↓
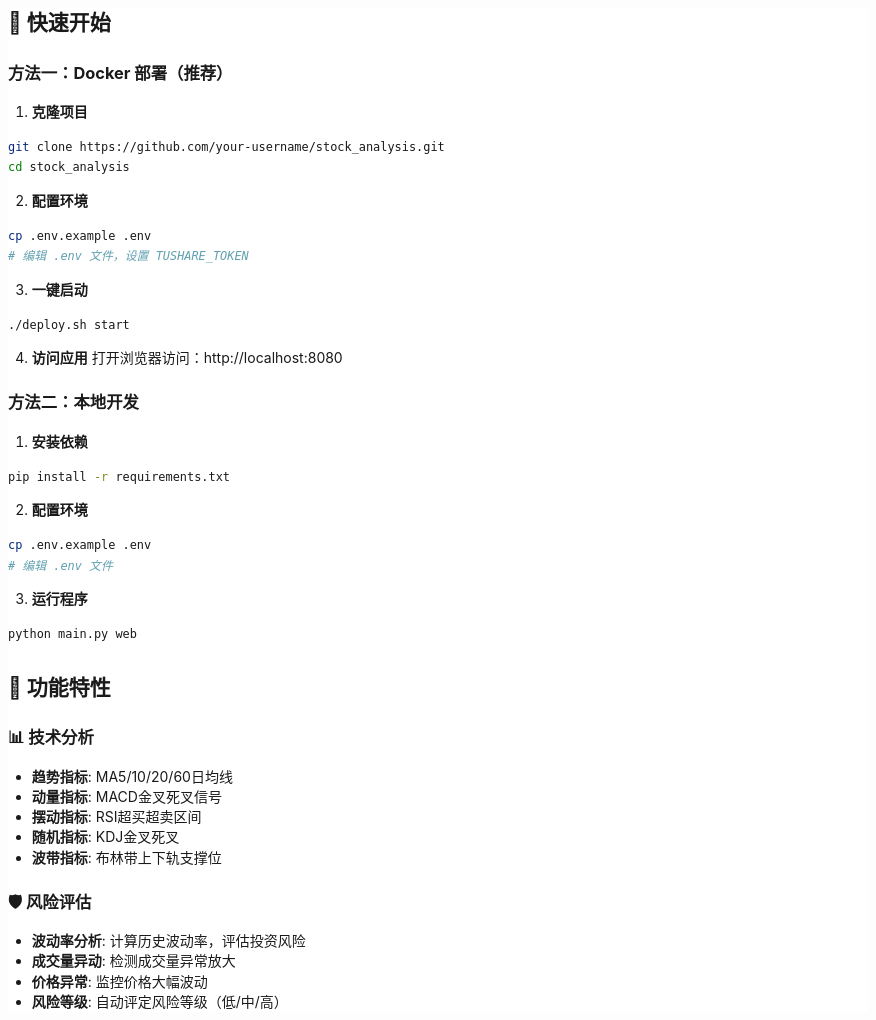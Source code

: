 ## 🚀 快速开始

### 方法一：Docker 部署（推荐）

1. **克隆项目**
```bash
git clone https://github.com/your-username/stock_analysis.git
cd stock_analysis
```

2. **配置环境**
```bash
cp .env.example .env
# 编辑 .env 文件，设置 TUSHARE_TOKEN
```

3. **一键启动**
```bash
./deploy.sh start
```

4. **访问应用**
打开浏览器访问：http://localhost:8080

### 方法二：本地开发

1. **安装依赖**
```bash
pip install -r requirements.txt
```

2. **配置环境**
```bash
cp .env.example .env
# 编辑 .env 文件
```

3. **运行程序**
```bash
python main.py web
```

## 🔧 功能特性

### 📊 技术分析
- **趋势指标**: MA5/10/20/60日均线
- **动量指标**: MACD金叉死叉信号
- **摆动指标**: RSI超买超卖区间
- **随机指标**: KDJ金叉死叉
- **波带指标**: 布林带上下轨支撑位

### 🛡️ 风险评估
- **波动率分析**: 计算历史波动率，评估投资风险
- **成交量异动**: 检测成交量异常放大
- **价格异常**: 监控价格大幅波动
- **风险等级**: 自动评定风险等级（低/中/高）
↑
**TO DO**
Each record should be written out exactly, and each image should be omitted.

**ANSWER TO THE PROBLEM**
Source code

: ## 🚀 快速开始

### 方法一：Docker 部署（推荐）

1. **克隆项目**
```bash
git clone https://github.com/your-username/stock_analysis.git
cd stock_analysis
```

2. **配置环境**
```bash
cp .env.example .env
# 编辑 .env 文件，设置 TUSHARE_TOKEN
```

3. **一键启动**
```bash
./deploy.sh start
```

4. **访问应用**
打开浏览器访问：http://localhost:8080

### 方法二：本地开发

1. **安装依赖**
```bash
pip install -r requirements.txt
```

2. **配置环境**
```bash
cp .env.example .env
# 编辑 .env 文件
```

3. **运行程序**
```bash
python main.py web
```

## 🔧 功能特性

### 📊 技术分析
- **趋势指标**: MA5/10/20/60日均线
- **动量指标**: MACD金叉死叉信号
- **摆动指标**: RSI超买超卖区间
- **随机指标**: KDJ金叉死叉
- **波带指标**: 布林带上下轨支撑位

### 🛡️ 风险评估
- **波动率分析**: 计算历史波动率，评估投资风险
- **成交量异动**: 检测成交量异常放大
- **价格异常**: 监控价格大幅波动
- **风险等级**: 自动评定风险等级（低/中/高）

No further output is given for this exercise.